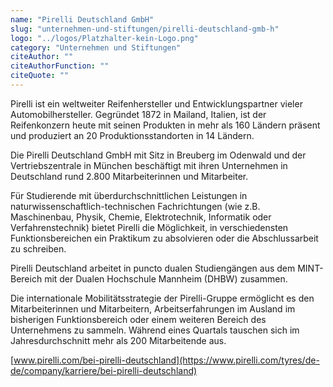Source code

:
```yaml
---
name: "Pirelli Deutschland GmbH"
slug: "unternehmen-und-stiftungen/pirelli-deutschland-gmb-h"
logo: "../logos/Platzhalter-kein-Logo.png"
category: "Unternehmen und Stiftungen"
citeAuthor: ""
citeAuthorFunction: ""
citeQuote: ""
---
```


Pirelli ist ein weltweiter Reifenhersteller und Entwicklungspartner vieler Automobilhersteller. Gegründet 1872 in Mailand, Italien, ist der Reifenkonzern heute mit seinen Produkten in mehr als 160 Ländern präsent und produziert an 20 Produktionsstandorten in 14 Ländern.

Die Pirelli Deutschland GmbH mit Sitz in Breuberg im Odenwald und der Vertriebszentrale in München beschäftigt mit ihren Unternehmen in Deutschland rund 2.800 Mitarbeiterinnen und Mitarbeiter.

Für Studierende mit überdurchschnittlichen Leistungen in naturwissenschaftlich-technischen Fachrichtungen (wie z.B. Maschinenbau, Physik, Chemie, Elektrotechnik, Informatik oder Verfahrenstechnik) bietet Pirelli die Möglichkeit, in verschiedensten Funktionsbereichen ein Praktikum zu absolvieren oder die Abschlussarbeit zu schreiben.

Pirelli Deutschland arbeitet in puncto dualen Studiengängen aus dem MINT-Bereich mit der Dualen Hochschule Mannheim (DHBW) zusammen.

Die internationale Mobilitätsstrategie der Pirelli-Gruppe ermöglicht es den Mitarbeiterinnen und Mitarbeitern, Arbeitserfahrungen im Ausland im bisherigen Funktionsbereich oder einem weiteren Bereich des Unternehmens zu sammeln. Während eines Quartals tauschen sich im Jahresdurchschnitt mehr als 200 Mitarbeitende aus.

[www.pirelli.com/bei-pirelli-deutschland](https://www.pirelli.com/tyres/de-de/company/karriere/bei-pirelli-deutschland)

□ □ □ □ □ □ □

ABOUT THIS EXERCISE – Looking at the data above, how many lines hold the word "mehr"? Respond with the number alone.

TASK RESULT – 2